JJ Campos: When Chase Rescued

the Spanish Electric Utility Sector 


In 1987, FECSA, the fifth largest private power company in Spain and the largest in Catalunya, shocked the international financial community by announcing suspension de pagos (Chapter 11). The lenders and investors were in an uproar, as many were under the misguided view that the Spanish Government implicitly stood behind the debt of the power companies in the sector. FECSA had taken on a mountain of debt to finance, among others things, the construction of its nuclear plants, a policy imposed on the utilities in the 1970s by earlier governments. The nuclear plants were then mothballed by the Socialist Government when it came to power for the first time in 1982.
Chase was by far the largest arranger of debt for the company and also for the sector at large, although it was not among the largest creditors, as the bank already had a policy of syndicating down as much of its underwritten loans as possible in order to recycle its underwriting and debt arranging capacity. Chase was appointed to head a steering committee consisting of lenders from all over the world.
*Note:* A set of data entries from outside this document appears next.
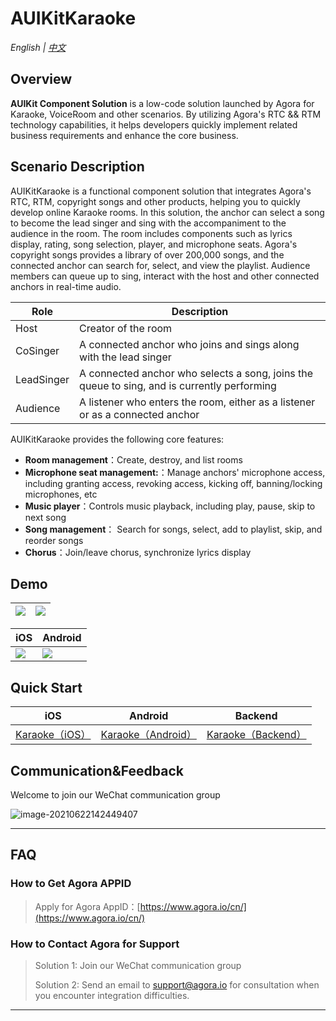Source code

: # AUIKitKaraoke

*English | [中文](README.zh.md)*

## Overview

**AUIKit Component Solution** is a low-code solution launched by Agora for Karaoke, VoiceRoom and other scenarios. By utilizing Agora's RTC && RTM technology capabilities, it helps developers quickly implement related business requirements and enhance the core business.

## Scenario Description

AUIKitKaraoke is a functional component solution that integrates Agora's RTC, RTM, copyright songs and other products, helping you to quickly develop online Karaoke rooms. In this solution, the anchor can select a song to become the lead singer and sing with the accompaniment to the audience in the room. The room includes components such as lyrics display, rating, song selection, player, and microphone seats. Agora's copyright songs provides a library of over 200,000 songs, and the connected anchor can search for, select, and view the playlist. Audience members can queue up to sing, interact with the host and other connected anchors in real-time audio.


| Role     | Description                                           |
| -------- | ---------------------------------------------- |
| Host     | Creator of the room                                     |
| CoSinger | A connected anchor who joins and sings along with the lead singer            |
| LeadSinger     | A connected anchor who selects a song, joins the queue to sing, and is currently performing |
| Audience     | A listener who enters the room, either as a listener or as a connected anchor                               |

AUIKitKaraoke provides the following core features:
- **Room management**：Create, destroy, and list rooms
- **Microphone seat management:**：Manage anchors' microphone access, including granting access, revoking access, kicking off, banning/locking microphones, etc
- **Music player**：Controls music playback, including play, pause, skip to next song
- **Song management**： Search for songs, select, add to playlist, skip, and reorder songs
- **Chorus**：Join/leave chorus, synchronize lyrics display



## Demo
![](https://download.agora.io/null/uikit_karaoke_demo_pic1.jpg)|![](https://download.agora.io/null/uikit_karaoke_demo_pic3.jpg)|
---|---

| iOS                                                          | Android                                                      |
| ------------------------------------------------------------ | ------------------------------------------------------------ |
| ![](https://download.agora.io/null/iOS_uikit_karaoke_1.0.0.png) | ![](https://download.agora.io/demo/release/android_uikit_karaoke_demo_1.0.0.png) |

## Quick Start

| iOS | Android | Backend |
| --- | --- | --- |
| [Karaoke（iOS）](https://github.com/AgoraIO-Community/AUIKitKaraoke/tree/main/iOS/Example/AUIKitKaraoke) | [Karaoke（Android）](https://github.com/AgoraIO-Community/AUIKitKaraoke/tree/main/Android)  | [Karaoke（Backend）](https://github.com/AgoraIO-Community/AUIKitKaraoke/tree/main/backend) |


## Communication&Feedback

Welcome to join our WeChat communication group

![image-20210622142449407](https://download.agora.io/null/karaoke-uikit-wechat-pic.jpg)



---

## FAQ

### How to Get Agora APPID

> Apply for Agora AppID：[https://www.agora.io/cn/](https://www.agora.io/cn/)


### How to Contact Agora for Support

> Solution 1: Join our WeChat communication group
>
> Solution 2: Send an email to support@agora.io for consultation when you encounter integration difficulties.

---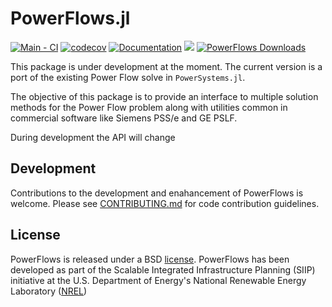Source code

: # PowerFlows.jl

[![Main - CI](https://github.com/NREL-Sienna/PowerFlows.jl/actions/workflows/main-tests.yml/badge.svg)](https://github.com/NREL-Sienna/PowerFlows.jl/actions/workflows/main-tests.yml)
[![codecov](https://codecov.io/gh/NREL-Sienna/PowerFlows.jl/branch/main/graph/badge.svg?token=W2GIoyXQcF)](https://codecov.io/gh/NREL-Sienna/PowerFlows.jl)
[![Documentation](https://github.com/NREL-Sienna/PowerFlows.jl/actions/workflows/docs.yml/badge.svg)](https://nrel-sienna.github.io/PowerFlows.jl/dev/)
[<img src="https://img.shields.io/badge/slack-@Sienna/PF-sienna.svg?logo=slack">](https://join.slack.com/t/nrel-sienna/shared_invite/zt-glam9vdu-o8A9TwZTZqqNTKHa7q3BpQ)
[![PowerFlows Downloads](https://shields.io/endpoint?url=https://pkgs.genieframework.com/api/v1/badge/PowerFlows)](https://pkgs.genieframework.com?packages=PowerFlows)

This package is under development at the moment. The current version is a port of the existing Power Flow solve in `PowerSystems.jl`.

The objective of this package is to provide an interface to multiple solution methods for the Power Flow problem along with utilities common in commercial software like Siemens PSS/e and GE PSLF.

During development the API will change

## Development

Contributions to the development and enahancement of PowerFlows is welcome. Please see [CONTRIBUTING.md](https://github.com/NREL-Sienna/PowerFlows.jl/blob/master/CONTRIBUTING.md) for code contribution guidelines.

## License

PowerFlows is released under a BSD [license](https://github.com/NREL/PowerFlows.jl/blob/master/LICENSE). PowerFlows has been developed as part of the Scalable Integrated Infrastructure Planning (SIIP)
initiative at the U.S. Department of Energy's National Renewable Energy Laboratory ([NREL](https://www.nrel.gov/))
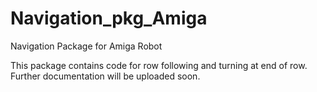 # Navigation_pkg_Amiga
Navigation Package for Amiga Robot

This package contains code for row following and turning at end of row. Further documentation will be uploaded soon.
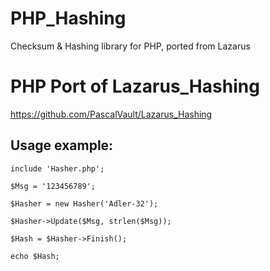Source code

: # PHP_Hashing
Checksum &amp; Hashing library for PHP, ported from Lazarus

# PHP Port of Lazarus_Hashing
https://github.com/PascalVault/Lazarus_Hashing

## Usage example: ##

	include 'Hasher.php';
	
	$Msg = '123456789';
	
	$Hasher = new Hasher('Adler-32');
	
	$Hasher->Update($Msg, strlen($Msg));
	
	$Hash = $Hasher->Finish();
	
	echo $Hash;
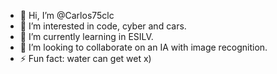 - 👋 Hi, I’m @Carlos75clc
- 👀 I’m interested in code, cyber and cars.
- 🌱 I’m currently learning in ESILV.
- 💞️ I’m looking to collaborate on an IA with image recognition.
- ⚡ Fun fact: water can get wet x)
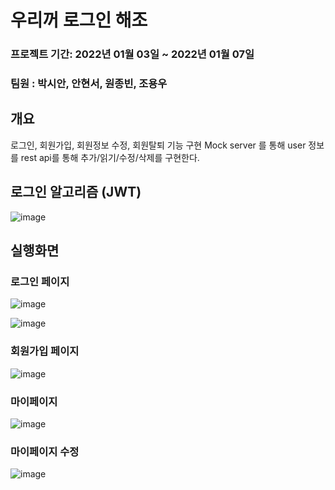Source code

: # 우리꺼 로그인 해조 

### 프로젝트 기간: 2022년 01월 03일 ~ 2022년 01월 07일

### 팀원 : 박시안, 안현서, 원종빈, 조용우 


## 개요
로그인, 회원가입, 회원정보 수정, 회원탈퇴 기능 구현
Mock server 를 통해 user 정보를 rest api를 통해 추가/읽기/수정/삭제를 구현한다.



## 로그인 알고리즘 (JWT)

![image](https://user-images.githubusercontent.com/52738906/150735075-11ac843b-3b53-4824-81bf-f453ab5ea842.png)


## 실행화면 

### 로그인 페이지 

![image](https://user-images.githubusercontent.com/52738906/150736423-eff7d6ca-c1de-4794-aa0a-0b138a1f06fa.png)


![image](https://user-images.githubusercontent.com/52738906/150736498-8bab518c-360b-490a-aa19-31e002117d00.png)

### 회원가입 페이지 

![image](https://user-images.githubusercontent.com/52738906/150736556-febd7500-a569-4615-9559-1a50b83c8b2f.png)

### 마이페이지 

![image](https://user-images.githubusercontent.com/52738906/150736611-bcb2f520-40b3-4ed3-bcb5-f1fdb4569108.png)

### 마이페이지 수정 

![image](https://user-images.githubusercontent.com/52738906/150736698-2ddd52e7-d008-438e-bd70-349c16afbe1b.png)
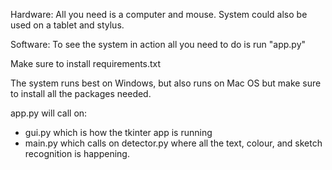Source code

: Hardware: 
All you need is a computer and mouse. System could also be used on a tablet and stylus. 

Software: 
To see the system in action all you need to do is run "app.py"

Make sure to install requirements.txt

The system runs best on Windows, but also runs on Mac OS but make sure to install all the packages needed. 

app.py will call on:
- gui.py which is how the tkinter app is running
- main.py which calls on detector.py where all the text, colour, and sketch recognition is happening.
At the inaugural steering committee meeting, the lenders–including the Spanish banks, some of whom were shareholders of FECSA–signed a pact not to refinance or lend any new money to the Spanish electric utility sector until the Government stepped in to rescue FECSA. Chase was the only bank that refused to do so, on grounds that the other electric utilities were financially viable. Notwithstanding, the other lenders felt begrudgingly that it was essential to have Chase continue to lead the steering committee. 
Soon all the power companies in Spain were brought to their knees, unable to fund their operations, which created a liquidity crisis for the sector. Chase quickly took a decisive step to support all the companies, providing them with around US$ 600 million of bilateral loans to meet their funding needs and avoid payment defaults on due interest. This was a sizeable amount at the time and an incredibly brave decision, given the intransigence of the financial markets. The bank was confident, however, that the Government was going to support the sector through increased tariffs and other regulatory measures, not least because politically it could neither afford to have the lights turned off in Catalunya and throughout the country, nor alienate the international financial community at a time when Spain needed access to financial markets for economic and industrial growth.
This independent action taken by Chase paid off immensely for the bank. The fees it earned for these loans alone accounted for more than 3x the entire EMEA Syndicated Loan budget for the year. The bank priced the interest margins on these 5-year loans at around 150 basis points, with significant step-ups over time (similar to the pricing on restructured Brazilian Government debt at the time).
This did not please the companies since they had been paying spreads of under 50 basis points, but they had no other option. To alleviate the sting, Chase agreed that if it could sell the debt in future at a lower cost, it would rebate to the relevant company half of the difference between the contractual spread and the margin at which the loan was sold, in other words a 50/50 split on the savings. This still turned out to be highly lucrative for the bank since, within a year to 18 months, the loans were sold at an average spread of around 45 basis points. FECSA itself achieved a remarkable turnaround within less than three years. The Spanish power companies became some of the most profitable clients for the bank over the next 10 years, regularly contributing the largest fee income by far of any of our EMEA clients, as Chase became the debt arranger and financial advisor of choice for the sector. 
Personally, I was fortunate to be part of the Chase team in the Steering Committee, something which came to define the rest of my career both at Chase and in the financial markets–even to this day, when, post-retirement, I serve as Chairman of a private equity company that invests in and develops solar plants in Spain. I still come across professionals involved in the industry that remember how Chase rescued the Spanish electric utilities in 1987.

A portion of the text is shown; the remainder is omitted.